TASK DESCRIPTION: Could you print the lines below exactly, from the one holding "- [潘朵拉文件揭密！普丁情婦擁8千萬摩納哥豪宅 網紅私生女也曝光" through the last line, with no other output?
——————————
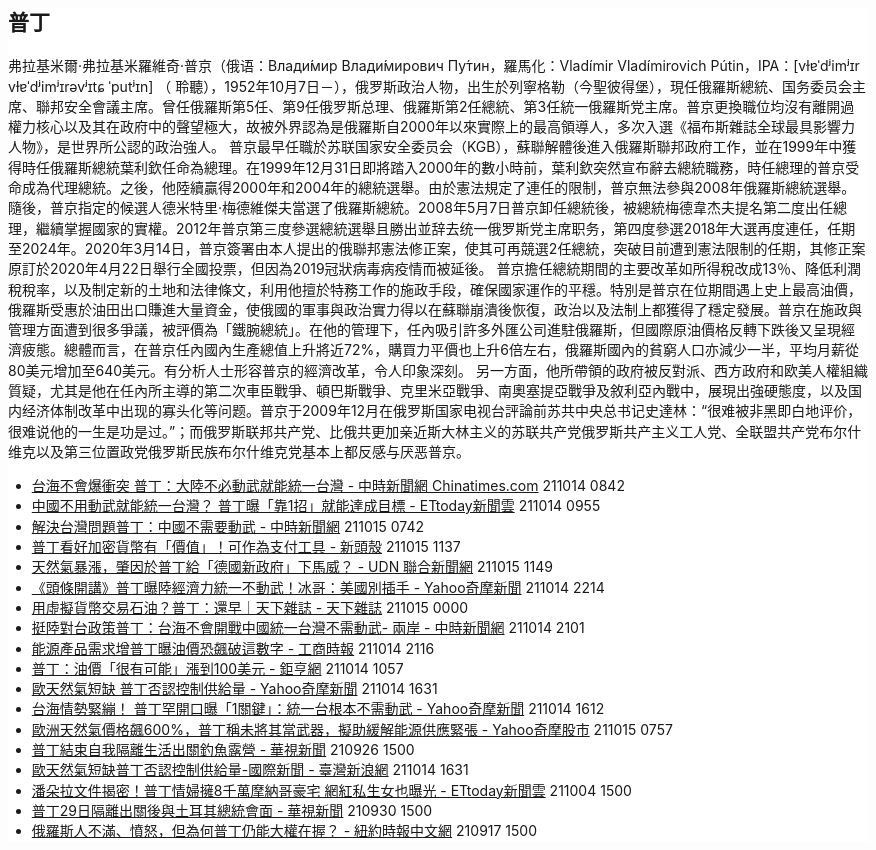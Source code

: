 ## 普丁

弗拉基米爾·弗拉基米羅維奇·普京（俄语：Влади́мир Влади́мирович Пу́тин，羅馬化：Vladímir Vladímirovich Pútin，IPA：[vɫɐˈdʲimʲɪr vɫɐˈdʲimʲɪrəvʲɪtɕ ˈputʲɪn] （ 聆聽），1952年10月7日－），俄罗斯政治人物，出生於列寧格勒（今聖彼得堡），現任俄羅斯總統、国务委员会主席、聯邦安全會議主席。曾任俄羅斯第5任、第9任俄罗斯总理、俄羅斯第2任總統、第3任統一俄羅斯党主席。普京更換職位均沒有離開過權力核心以及其在政府中的聲望極大，故被外界認為是俄羅斯自2000年以來實際上的最高領導人，多次入選《福布斯雜誌全球最具影響力人物》，是世界所公認的政治強人。
普京最早任職於苏联国家安全委员会（KGB），蘇聯解體後進入俄羅斯聯邦政府工作，並在1999年中獲得時任俄羅斯總統葉利欽任命為總理。在1999年12月31日即將踏入2000年的數小時前，葉利欽突然宣布辭去總統職務，時任總理的普京受命成為代理總統。之後，他陸續贏得2000年和2004年的總統選舉。由於憲法規定了連任的限制，普京無法參與2008年俄羅斯總統選舉。隨後，普京指定的候選人德米特里·梅德維傑夫當選了俄羅斯總統。2008年5月7日普京卸任總統後，被總統梅德韋杰夫提名第二度出任總理，繼續掌握國家的實權。2012年普京第三度參選總統選舉且勝出並辞去统一俄罗斯党主席职务，第四度參選2018年大選再度連任，任期至2024年。2020年3月14日，普京簽署由本人提出的俄聯邦憲法修正案，使其可再競選2任總統，突破目前遭到憲法限制的任期，其修正案原訂於2020年4月22日舉行全國投票，但因為2019冠狀病毒病疫情而被延後。
普京擔任總統期間的主要改革如所得稅改成13％、降低利潤稅稅率，以及制定新的土地和法律條文，利用他擅於特務工作的施政手段，確保國家運作的平穩。特別是普京在位期間遇上史上最高油價，俄羅斯受惠於油田出口賺進大量資金，使俄國的軍事與政治實力得以在蘇聯崩潰後恢復，政治以及法制上都獲得了穩定發展。普京在施政與管理方面遭到很多爭議，被評價為「鐵腕總統」。在他的管理下，任內吸引許多外匯公司進駐俄羅斯，但國際原油價格反轉下跌後又呈現經濟疲態。總體而言，在普京任內國內生產總值上升將近72%，購買力平價也上升6倍左右，俄羅斯國內的貧窮人口亦減少一半，平均月薪從80美元增加至640美元。有分析人士形容普京的經濟改革，令人印象深刻。
另一方面，他所帶領的政府被反對派、西方政府和欧美人權組織質疑，尤其是他在任內所主導的第二次車臣戰爭、頓巴斯戰爭、克里米亞戰爭、南奧塞提亞戰爭及敘利亞內戰中，展現出強硬態度，以及国内经济体制改革中出现的寡头化等问题。普京于2009年12月在俄罗斯国家电视台評論前苏共中央总书记史達林：“很难被非黑即白地评价，很难说他的一生是功是过。”；而俄罗斯联邦共产党、比俄共更加亲近斯大林主义的苏联共产党俄罗斯共产主义工人党、全联盟共产党布尔什维克以及第三位置政党俄罗斯民族布尔什维克党基本上都反感与厌恶普京。
- [台海不會爆衝突 普丁：大陸不必動武就能統一台灣 - 中時新聞網 Chinatimes.com](https://www.chinatimes.com/realtimenews/20211014001212-260408 "台海不會爆衝突 普丁：大陸不必動武就能統一台灣 - 中時新聞網 Chinatimes.com") 211014 0842
- [中國不用動武就能統一台灣？ 普丁曝「靠1招」就能達成目標 - ETtoday新聞雲](https://www.ettoday.net/news/20211014/2100812.htm "中國不用動武就能統一台灣？ 普丁曝「靠1招」就能達成目標 - ETtoday新聞雲") 211014 0955
- [解決台灣問題普丁：中國不需要動武 - 中時新聞網](https://wantrich.chinatimes.com/news/20211015S507216 "解決台灣問題普丁：中國不需要動武 - 中時新聞網") 211015 0742
- [普丁看好加密貨幣有「價值」！可作為支付工具 - 新頭殼](https://newtalk.tw/news/view/2021-10-15/651507 "普丁看好加密貨幣有「價值」！可作為支付工具 - 新頭殼") 211015 1137
- [天然氣暴漲，肇因於普丁給「德國新政府」下馬威？ - UDN 聯合新聞網](https://udn.com/news/story/6809/5818664?from=udn-catelistnews_ch2 "天然氣暴漲，肇因於普丁給「德國新政府」下馬威？ - UDN 聯合新聞網") 211015 1149
- [《頭條開講》普丁曝陸經濟力統一不動武！冰哥：美國別插手 - Yahoo奇摩新聞](https://tw.news.yahoo.com/%E9%A0%AD%E6%A2%9D%E9%96%8B%E8%AC%9B-%E6%99%AE%E4%B8%81%E6%9B%9D%E9%99%B8%E7%B6%93%E6%BF%9F%E5%8A%9B%E7%B5%B1-%E4%B8%8D%E5%8B%95%E6%AD%A6-%E5%86%B0%E5%93%A5-%E7%BE%8E%E5%9C%8B%E5%88%A5%E6%8F%92%E6%89%8B-141424969.html "《頭條開講》普丁曝陸經濟力統一不動武！冰哥：美國別插手 - Yahoo奇摩新聞") 211014 2214
- [用虛擬貨幣交易石油？普丁：還早｜天下雜誌 - 天下雜誌](https://www.cw.com.tw/article/5118525 "用虛擬貨幣交易石油？普丁：還早｜天下雜誌 - 天下雜誌") 211015 0000
- [挺陸對台政策普丁：台海不會開戰中國統一台灣不需動武- 兩岸 - 中時新聞網](https://www.chinatimes.com/realtimenews/20211014005263-260409?ctrack=pc_chinese_headl_p01 "挺陸對台政策普丁：台海不會開戰中國統一台灣不需動武- 兩岸 - 中時新聞網") 211014 2101
- [能源產品需求增普丁曝油價恐飆破這數字 - 工商時報](https://ctee.com.tw/news/global/532080.html "能源產品需求增普丁曝油價恐飆破這數字 - 工商時報") 211014 2116
- [普丁：油價「很有可能」漲到100美元 - 鉅亨網](https://news.cnyes.com/news/id/4744243 "普丁：油價「很有可能」漲到100美元 - 鉅亨網") 211014 1057
- [歐天然氣短缺 普丁否認控制供給量 - Yahoo奇摩新聞](https://tw.news.yahoo.com/%E6%AD%90%E5%A4%A9%E7%84%B6%E6%B0%A3%E7%9F%AD%E7%BC%BA-%E6%99%AE%E4%B8%81%E5%90%A6%E8%AA%8D%E6%8E%A7%E5%88%B6%E4%BE%9B%E7%B5%A6%E9%87%8F-083129008.html "歐天然氣短缺 普丁否認控制供給量 - Yahoo奇摩新聞") 211014 1631
- [台海情勢緊繃！ 普丁罕開口曝「1關鍵」：統一台根本不需動武 - Yahoo奇摩新聞](https://tw.yahoo.com/tv/%E5%8F%B0%E6%B5%B7%E6%83%85%E5%8B%A2%E7%B7%8A%E7%B9%83-%E6%99%AE%E4%B8%81%E7%BD%95%E9%96%8B%E5%8F%A3%E6%9B%9D-1%E9%97%9C%E9%8D%B5-%E7%B5%B1-%E5%8F%B0%E6%A0%B9%E6%9C%AC%E4%B8%8D%E9%9C%80%E5%8B%95%E6%AD%A6-081227136.html "台海情勢緊繃！ 普丁罕開口曝「1關鍵」：統一台根本不需動武 - Yahoo奇摩新聞") 211014 1612
- [歐洲天然氣價格飆600%，普丁稱未將其當武器，擬助緩解能源供應緊張 - Yahoo奇摩股市](https://tw.stock.yahoo.com/news/%E6%AD%90%E6%B4%B2%E5%A4%A9%E7%84%B6%E6%B0%A3%E5%83%B9%E6%A0%BC%E9%A3%86600-%E6%99%AE%E4%B8%81%E7%A8%B1%E6%9C%AA%E5%B0%87%E5%85%B6%E7%95%B6%E6%AD%A6%E5%99%A8-%E6%93%AC%E5%8A%A9%E7%B7%A9%E8%A7%A3%E8%83%BD%E6%BA%90%E4%BE%9B%E6%87%89%E7%B7%8A%E5%BC%B5-234754371.html "歐洲天然氣價格飆600%，普丁稱未將其當武器，擬助緩解能源供應緊張 - Yahoo奇摩股市") 211015 0757
- [普丁結束自我隔離生活出關釣魚露營 - 華視新聞](https://news.cts.com.tw/cts/international/202109/202109262057158.html "普丁結束自我隔離生活出關釣魚露營 - 華視新聞") 210926 1500
- [歐天然氣短缺普丁否認控制供給量-國際新聞 - 臺灣新浪網](https://news.sina.com.tw/article/20211014/40220470.html "歐天然氣短缺普丁否認控制供給量-國際新聞 - 臺灣新浪網") 211014 1631
- [潘朵拉文件揭密！普丁情婦擁8千萬摩納哥豪宅 網紅私生女也曝光 - ETtoday新聞雲](https://www.ettoday.net/news/20211004/2093474.htm "潘朵拉文件揭密！普丁情婦擁8千萬摩納哥豪宅 網紅私生女也曝光 - ETtoday新聞雲") 211004 1500
- [普丁29日隔離出關後與土耳其總統會面 - 華視新聞](https://news.cts.com.tw/cts/international/202109/202109302057501.html "普丁29日隔離出關後與土耳其總統會面 - 華視新聞") 210930 1500
- [俄羅斯人不滿、憤怒，但為何普丁仍能大權在握？ - 紐約時報中文網](https://cn.nytimes.com/world/20210917/russia-election-vote-putin/zh-hant/ "俄羅斯人不滿、憤怒，但為何普丁仍能大權在握？ - 紐約時報中文網") 210917 1500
——————————
EXERCISE RESPONSE:
- [潘朵拉文件揭密！普丁情婦擁8千萬摩納哥豪宅 網紅私生女也曝光 - ETtoday新聞雲](https://www.ettoday.net/news/20211004/2093474.htm "潘朵拉文件揭密！普丁情婦擁8千萬摩納哥豪宅 網紅私生女也曝光 - ETtoday新聞雲") 211004 1500
- [普丁29日隔離出關後與土耳其總統會面 - 華視新聞](https://news.cts.com.tw/cts/international/202109/202109302057501.html "普丁29日隔離出關後與土耳其總統會面 - 華視新聞") 210930 1500
- [俄羅斯人不滿、憤怒，但為何普丁仍能大權在握？ - 紐約時報中文網](https://cn.nytimes.com/world/20210917/russia-election-vote-putin/zh-hant/ "俄羅斯人不滿、憤怒，但為何普丁仍能大權在握？ - 紐約時報中文網") 210917 1500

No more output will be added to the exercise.